__Instructions for the task__
From the data below, set down exactly the lines between the one holding "被告サービス１は，「マイメニュー登録」を利用した有料ｉモードサイトの閲覧" and the one holding "また，被告サービス１の「マイメニュー登録」を利用した有料ｉモードサイトの", inclusive, and no others.

(Source texts of formatted documents)

_ _ _

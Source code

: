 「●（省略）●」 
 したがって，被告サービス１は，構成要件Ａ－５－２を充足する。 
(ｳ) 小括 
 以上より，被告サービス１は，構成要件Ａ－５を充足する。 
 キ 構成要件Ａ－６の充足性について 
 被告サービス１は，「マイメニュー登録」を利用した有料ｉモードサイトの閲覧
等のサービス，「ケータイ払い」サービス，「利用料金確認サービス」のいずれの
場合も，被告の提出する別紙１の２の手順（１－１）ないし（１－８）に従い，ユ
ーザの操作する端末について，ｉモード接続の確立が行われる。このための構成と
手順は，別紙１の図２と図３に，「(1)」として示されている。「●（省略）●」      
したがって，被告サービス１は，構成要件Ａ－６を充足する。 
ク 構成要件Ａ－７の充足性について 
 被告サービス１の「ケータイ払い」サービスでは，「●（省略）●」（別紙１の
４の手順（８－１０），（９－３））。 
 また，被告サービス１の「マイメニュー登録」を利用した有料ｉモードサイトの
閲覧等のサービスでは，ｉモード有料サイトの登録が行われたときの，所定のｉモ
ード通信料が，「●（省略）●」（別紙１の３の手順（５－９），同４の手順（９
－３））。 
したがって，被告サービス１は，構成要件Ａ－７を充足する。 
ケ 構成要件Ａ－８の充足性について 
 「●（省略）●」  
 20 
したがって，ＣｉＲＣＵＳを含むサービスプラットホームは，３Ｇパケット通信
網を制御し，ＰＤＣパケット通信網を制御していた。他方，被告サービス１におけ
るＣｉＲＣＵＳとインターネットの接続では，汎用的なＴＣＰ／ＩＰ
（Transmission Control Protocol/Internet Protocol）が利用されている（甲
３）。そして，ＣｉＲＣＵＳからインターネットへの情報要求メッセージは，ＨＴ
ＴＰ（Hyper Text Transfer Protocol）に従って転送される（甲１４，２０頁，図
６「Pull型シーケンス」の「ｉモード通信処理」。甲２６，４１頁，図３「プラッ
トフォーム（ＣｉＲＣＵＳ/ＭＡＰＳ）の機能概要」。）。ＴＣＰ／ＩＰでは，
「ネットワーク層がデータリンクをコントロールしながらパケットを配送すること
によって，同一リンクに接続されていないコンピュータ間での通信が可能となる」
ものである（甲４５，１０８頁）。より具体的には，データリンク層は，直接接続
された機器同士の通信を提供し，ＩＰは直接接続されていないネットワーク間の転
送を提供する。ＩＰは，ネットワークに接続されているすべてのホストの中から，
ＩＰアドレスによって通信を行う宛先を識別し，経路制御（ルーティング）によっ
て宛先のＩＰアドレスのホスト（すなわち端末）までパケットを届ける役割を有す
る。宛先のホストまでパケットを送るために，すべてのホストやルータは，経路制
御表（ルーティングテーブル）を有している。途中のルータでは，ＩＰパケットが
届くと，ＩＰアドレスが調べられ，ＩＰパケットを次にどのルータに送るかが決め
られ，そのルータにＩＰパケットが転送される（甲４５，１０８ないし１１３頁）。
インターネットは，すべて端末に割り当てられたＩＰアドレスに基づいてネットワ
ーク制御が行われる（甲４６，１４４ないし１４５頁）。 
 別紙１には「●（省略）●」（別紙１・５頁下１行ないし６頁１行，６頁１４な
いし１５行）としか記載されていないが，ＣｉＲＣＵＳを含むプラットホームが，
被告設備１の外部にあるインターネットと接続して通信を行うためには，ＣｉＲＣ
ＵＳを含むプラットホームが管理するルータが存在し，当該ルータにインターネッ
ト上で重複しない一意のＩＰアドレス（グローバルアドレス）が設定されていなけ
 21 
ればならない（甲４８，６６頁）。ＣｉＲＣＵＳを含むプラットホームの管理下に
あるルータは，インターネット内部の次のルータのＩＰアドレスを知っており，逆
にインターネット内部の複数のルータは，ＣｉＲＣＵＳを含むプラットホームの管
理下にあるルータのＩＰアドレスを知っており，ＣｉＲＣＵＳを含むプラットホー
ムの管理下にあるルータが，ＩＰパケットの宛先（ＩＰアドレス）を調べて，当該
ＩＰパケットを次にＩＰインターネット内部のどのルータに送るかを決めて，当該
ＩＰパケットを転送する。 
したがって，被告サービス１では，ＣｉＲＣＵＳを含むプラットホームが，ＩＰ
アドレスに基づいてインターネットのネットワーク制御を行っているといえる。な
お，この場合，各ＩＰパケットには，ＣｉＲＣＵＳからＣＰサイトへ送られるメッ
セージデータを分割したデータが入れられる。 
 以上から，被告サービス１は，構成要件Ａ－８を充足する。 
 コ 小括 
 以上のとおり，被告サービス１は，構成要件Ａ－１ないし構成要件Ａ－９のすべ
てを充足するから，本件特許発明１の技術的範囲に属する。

_ _ _

__Written solution__
 被告サービス１は，「マイメニュー登録」を利用した有料ｉモードサイトの閲覧
等のサービス，「ケータイ払い」サービス，「利用料金確認サービス」のいずれの
場合も，被告の提出する別紙１の２の手順（１－１）ないし（１－８）に従い，ユ
ーザの操作する端末について，ｉモード接続の確立が行われる。このための構成と
手順は，別紙１の図２と図３に，「(1)」として示されている。「●（省略）●」      
したがって，被告サービス１は，構成要件Ａ－６を充足する。 
ク 構成要件Ａ－７の充足性について 
 被告サービス１の「ケータイ払い」サービスでは，「●（省略）●」（別紙１の
４の手順（８－１０），（９－３））。 
 また，被告サービス１の「マイメニュー登録」を利用した有料ｉモードサイトの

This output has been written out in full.